My friends decided to help the couple by paying off the loan for them and then hired the them to help with a small farm. The couple were well paid but unfortunately, when the husband’s mother was ill and needed extra care the couple again went to the “loan sharks” for money and ended up again being in a situation where they would never be able to pay off the principle. This time the Benthin’s did not step in and help.
It is easy to rationalize going into debt to cover an immediate “need”, however, Congress should not make the process easy. As illustrated in the Benthin’s failure to make a long-term difference, America’s problem with money cannot be solved by a benefactor but rather the solution must arise from a change in attitude by its citizens (us). This would be manifested by a willingness to accept and support a significant change in the spending habits of the Federal government. This of course is easier said than done as borrowing from the future is easy because the consequences are not immediate.
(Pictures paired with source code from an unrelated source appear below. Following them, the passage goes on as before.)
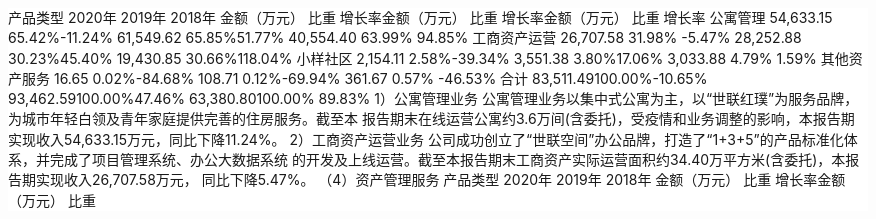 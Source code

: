 产品类型
2020年
2019年
2018年
金额（万元）
比重
增长率金额（万元）
比重
增长率金额（万元）
比重
增长率
公寓管理
54,633.15
65.42%-11.24%
61,549.62
65.85%51.77%
40,554.40
63.99%
94.85%
工商资产运营
26,707.58
31.98%
-5.47%
28,252.88
30.23%45.40%
19,430.85
30.66%118.04%
小样社区
2,154.11
2.58%-39.34%
3,551.38
3.80%17.06%
3,033.88
4.79%
1.59%
其他资产服务
16.65
0.02%-84.68%
108.71
0.12%-69.94%
361.67
0.57%
-46.53%
合计
83,511.49100.00%-10.65%
93,462.59100.00%47.46%
63,380.80100.00%
89.83%
1）公寓管理业务
公寓管理业务以集中式公寓为主，以“世联红璞”为服务品牌，为城市年轻白领及青年家庭提供完善的住房服务。截至本
报告期末在线运营公寓约3.6万间(含委托)，受疫情和业务调整的影响，本报告期实现收入54,633.15万元，同比下降11.24%。
2）工商资产运营业务
公司成功创立了“世联空间”办公品牌，打造了“1+3+5”的产品标准化体系，并完成了项目管理系统、办公大数据系统
的开发及上线运营。截至本报告期末工商资产实际运营面积约34.40万平方米(含委托)，本报告期实现收入26,707.58万元，
同比下降5.47%。
（4）资产管理服务
产品类型
2020年
2019年
2018年
金额（万元）
比重
增长率金额（万元）
比重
Perhaps we should have taken the advice of “Brutus”, one of the Anti-Federalists—From October 1787 through April 1788 a series of letters were published in the New York Journal under the pseudonym Brutus that acted as a counterpoint to The Federalist (written by Hamilton, Madison, and Jay). Most scholars believe Brutus was Robert Yates, a New York judge and delegate to the Philadelphia Convention of 1787. In Brutus #8 Yates argues for putting constraints on the ability of Congress to borrow money:
“The power to borrow money is general and unlimited, and the clause so often before referred to, authorises the passing of any laws proper and necessary to carry this into execution. Under this authority, the Congress may mortgage any or all the revenues of the union, as a fund to loan money upon, and it is probably, in this way, they may borrow of foreign nations, a principal sum, the interest of which will be equal to the annual revenues of the country. — By this means, they may create a national debt, so large, as to exceed the ability of the country ever to sink. I can scarcely contemplate a greater calamity that could befall this country, than to be loaded with a debt exceeding their ability ever to discharge. If this be a just remark, it is unwise and improvident to vest in the general government a power to borrow at discretion, without any limitation or restriction.
“It may possibly happen that the safety and welfare of the country may require, that money be borrowed, and it is proper when such a necessity arises that the power should be exercised by the general government. — But it certainly ought never to be exercised, but on the most urgent occasions, and then we should not borrow of foreigners if we could possibly avoid it.
“The constitution should therefore have so restricted, the exercise of this power as to have rendered it very difficult for the government to practise it. The present confederation requires the assent of nine states to exercise this, and a number of the other important powers of the confederacy — and it would certainly have been a wise provision in this constitution, to have made it necessary that two thirds of the members should assent to borrowing money — when the necessity was indispensable, this assent would always be given, and in no other cause ought it to be.”
Should the President be given the power to raise the debt limit we would be making it easier to continue the escalation of our debt and more difficult to curb spending. We would end up with two branches that could raise the debt limit without strong checks to put a brake on the practice. The need for compromise would be diminished and the important Constitutional principle of separation of powers weakened.